→ Information supplied:

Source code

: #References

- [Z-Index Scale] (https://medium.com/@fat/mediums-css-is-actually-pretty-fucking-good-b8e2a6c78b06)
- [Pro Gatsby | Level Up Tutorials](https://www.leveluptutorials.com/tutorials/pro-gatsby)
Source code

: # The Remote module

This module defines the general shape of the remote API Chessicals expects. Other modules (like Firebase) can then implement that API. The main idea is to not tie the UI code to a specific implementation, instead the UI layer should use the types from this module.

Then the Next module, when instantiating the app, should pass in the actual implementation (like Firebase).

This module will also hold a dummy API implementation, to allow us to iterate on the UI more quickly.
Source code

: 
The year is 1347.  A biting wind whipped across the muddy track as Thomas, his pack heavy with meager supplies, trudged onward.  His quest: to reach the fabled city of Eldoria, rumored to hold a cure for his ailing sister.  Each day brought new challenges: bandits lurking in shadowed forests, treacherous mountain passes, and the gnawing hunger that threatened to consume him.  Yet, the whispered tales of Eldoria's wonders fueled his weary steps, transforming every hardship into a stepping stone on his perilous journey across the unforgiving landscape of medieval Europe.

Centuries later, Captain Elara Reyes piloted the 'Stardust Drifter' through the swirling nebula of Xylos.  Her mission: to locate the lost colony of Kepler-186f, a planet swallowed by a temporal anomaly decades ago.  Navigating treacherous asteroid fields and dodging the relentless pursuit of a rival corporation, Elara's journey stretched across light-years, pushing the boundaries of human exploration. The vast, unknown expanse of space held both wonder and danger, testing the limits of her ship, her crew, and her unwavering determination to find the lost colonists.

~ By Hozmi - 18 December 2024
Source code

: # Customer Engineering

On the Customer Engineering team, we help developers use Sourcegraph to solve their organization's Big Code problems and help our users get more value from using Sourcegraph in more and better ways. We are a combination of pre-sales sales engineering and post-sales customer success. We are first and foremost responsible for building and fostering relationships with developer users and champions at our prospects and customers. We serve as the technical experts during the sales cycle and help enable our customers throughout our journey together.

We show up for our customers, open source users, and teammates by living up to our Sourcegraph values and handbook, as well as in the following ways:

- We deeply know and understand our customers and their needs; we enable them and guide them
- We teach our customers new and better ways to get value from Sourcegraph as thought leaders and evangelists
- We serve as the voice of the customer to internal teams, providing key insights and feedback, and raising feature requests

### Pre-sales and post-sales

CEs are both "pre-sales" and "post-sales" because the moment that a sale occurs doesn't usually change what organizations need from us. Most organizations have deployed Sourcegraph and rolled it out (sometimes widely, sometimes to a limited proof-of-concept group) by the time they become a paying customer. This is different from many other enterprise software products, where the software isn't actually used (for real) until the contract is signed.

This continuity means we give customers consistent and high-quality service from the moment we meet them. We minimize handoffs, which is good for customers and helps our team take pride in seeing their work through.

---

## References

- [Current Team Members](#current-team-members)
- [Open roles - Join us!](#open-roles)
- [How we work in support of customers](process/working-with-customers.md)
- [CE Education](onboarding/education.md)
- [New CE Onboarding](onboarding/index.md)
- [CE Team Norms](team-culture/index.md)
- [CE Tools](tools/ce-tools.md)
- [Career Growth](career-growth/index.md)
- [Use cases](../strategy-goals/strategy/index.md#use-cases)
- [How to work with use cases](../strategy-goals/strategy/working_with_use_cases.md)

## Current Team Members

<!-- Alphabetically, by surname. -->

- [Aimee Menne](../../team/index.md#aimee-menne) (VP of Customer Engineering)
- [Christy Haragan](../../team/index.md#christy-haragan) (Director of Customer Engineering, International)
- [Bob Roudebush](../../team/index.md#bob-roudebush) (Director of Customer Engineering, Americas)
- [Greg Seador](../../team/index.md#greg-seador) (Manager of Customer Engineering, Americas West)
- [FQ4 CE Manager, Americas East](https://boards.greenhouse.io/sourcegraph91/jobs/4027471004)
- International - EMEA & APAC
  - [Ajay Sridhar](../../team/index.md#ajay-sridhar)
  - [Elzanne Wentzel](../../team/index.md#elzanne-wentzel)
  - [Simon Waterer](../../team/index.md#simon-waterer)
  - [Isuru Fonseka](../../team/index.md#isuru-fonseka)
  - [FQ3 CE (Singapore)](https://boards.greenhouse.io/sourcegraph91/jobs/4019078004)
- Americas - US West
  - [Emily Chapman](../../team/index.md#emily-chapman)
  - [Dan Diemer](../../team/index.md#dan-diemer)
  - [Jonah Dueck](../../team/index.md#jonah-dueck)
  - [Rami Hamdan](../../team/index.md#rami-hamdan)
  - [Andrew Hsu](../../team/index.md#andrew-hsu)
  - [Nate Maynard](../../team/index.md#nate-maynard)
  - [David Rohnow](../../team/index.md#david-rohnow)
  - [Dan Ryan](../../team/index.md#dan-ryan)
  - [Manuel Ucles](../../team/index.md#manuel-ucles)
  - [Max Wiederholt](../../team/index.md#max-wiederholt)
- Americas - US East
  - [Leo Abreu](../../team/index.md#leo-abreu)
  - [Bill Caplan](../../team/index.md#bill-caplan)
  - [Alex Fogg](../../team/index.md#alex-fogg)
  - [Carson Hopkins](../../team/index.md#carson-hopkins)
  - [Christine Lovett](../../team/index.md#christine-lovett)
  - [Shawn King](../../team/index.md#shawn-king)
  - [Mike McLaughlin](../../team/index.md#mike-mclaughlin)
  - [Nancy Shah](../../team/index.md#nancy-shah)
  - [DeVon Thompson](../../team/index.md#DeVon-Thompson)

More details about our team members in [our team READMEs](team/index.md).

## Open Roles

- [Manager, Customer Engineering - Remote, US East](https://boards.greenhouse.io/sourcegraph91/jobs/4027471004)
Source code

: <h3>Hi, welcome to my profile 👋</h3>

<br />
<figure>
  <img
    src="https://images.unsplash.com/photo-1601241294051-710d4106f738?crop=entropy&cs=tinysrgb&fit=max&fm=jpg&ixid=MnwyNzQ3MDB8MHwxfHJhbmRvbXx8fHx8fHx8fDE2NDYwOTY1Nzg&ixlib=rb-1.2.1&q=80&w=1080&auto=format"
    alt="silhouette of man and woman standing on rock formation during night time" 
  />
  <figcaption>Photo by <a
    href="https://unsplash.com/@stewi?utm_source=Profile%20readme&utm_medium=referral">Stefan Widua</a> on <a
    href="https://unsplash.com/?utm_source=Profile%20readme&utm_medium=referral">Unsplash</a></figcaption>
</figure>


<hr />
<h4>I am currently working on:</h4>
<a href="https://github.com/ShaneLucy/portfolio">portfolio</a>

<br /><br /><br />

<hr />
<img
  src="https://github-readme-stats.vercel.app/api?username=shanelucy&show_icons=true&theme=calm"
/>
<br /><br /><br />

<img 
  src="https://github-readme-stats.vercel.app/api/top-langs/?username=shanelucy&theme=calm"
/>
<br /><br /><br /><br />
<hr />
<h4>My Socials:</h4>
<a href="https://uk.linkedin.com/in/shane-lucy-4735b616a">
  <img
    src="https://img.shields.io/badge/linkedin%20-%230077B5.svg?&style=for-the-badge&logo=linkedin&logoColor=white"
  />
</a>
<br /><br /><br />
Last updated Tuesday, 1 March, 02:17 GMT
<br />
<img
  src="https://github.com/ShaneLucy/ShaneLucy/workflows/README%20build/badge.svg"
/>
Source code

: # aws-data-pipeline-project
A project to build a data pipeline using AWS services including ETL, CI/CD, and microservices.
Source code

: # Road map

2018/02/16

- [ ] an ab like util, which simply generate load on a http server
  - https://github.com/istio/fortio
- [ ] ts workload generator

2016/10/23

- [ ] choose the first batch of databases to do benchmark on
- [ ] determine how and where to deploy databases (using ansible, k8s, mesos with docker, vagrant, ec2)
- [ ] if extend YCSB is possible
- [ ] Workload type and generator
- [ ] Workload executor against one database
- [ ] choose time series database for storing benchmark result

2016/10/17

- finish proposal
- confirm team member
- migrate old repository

→ Task requirements: In the listing above, find the line with "- Americas - US East" and the line with "## Open Roles", then print exactly those lines and every line between them.

→ Output of the exercise:
- Americas - US East
  - [Leo Abreu](../../team/index.md#leo-abreu)
  - [Bill Caplan](../../team/index.md#bill-caplan)
  - [Alex Fogg](../../team/index.md#alex-fogg)
  - [Carson Hopkins](../../team/index.md#carson-hopkins)
  - [Christine Lovett](../../team/index.md#christine-lovett)
  - [Shawn King](../../team/index.md#shawn-king)
  - [Mike McLaughlin](../../team/index.md#mike-mclaughlin)
  - [Nancy Shah](../../team/index.md#nancy-shah)
  - [DeVon Thompson](../../team/index.md#DeVon-Thompson)

More details about our team members in [our team READMEs](team/index.md).

## Open Roles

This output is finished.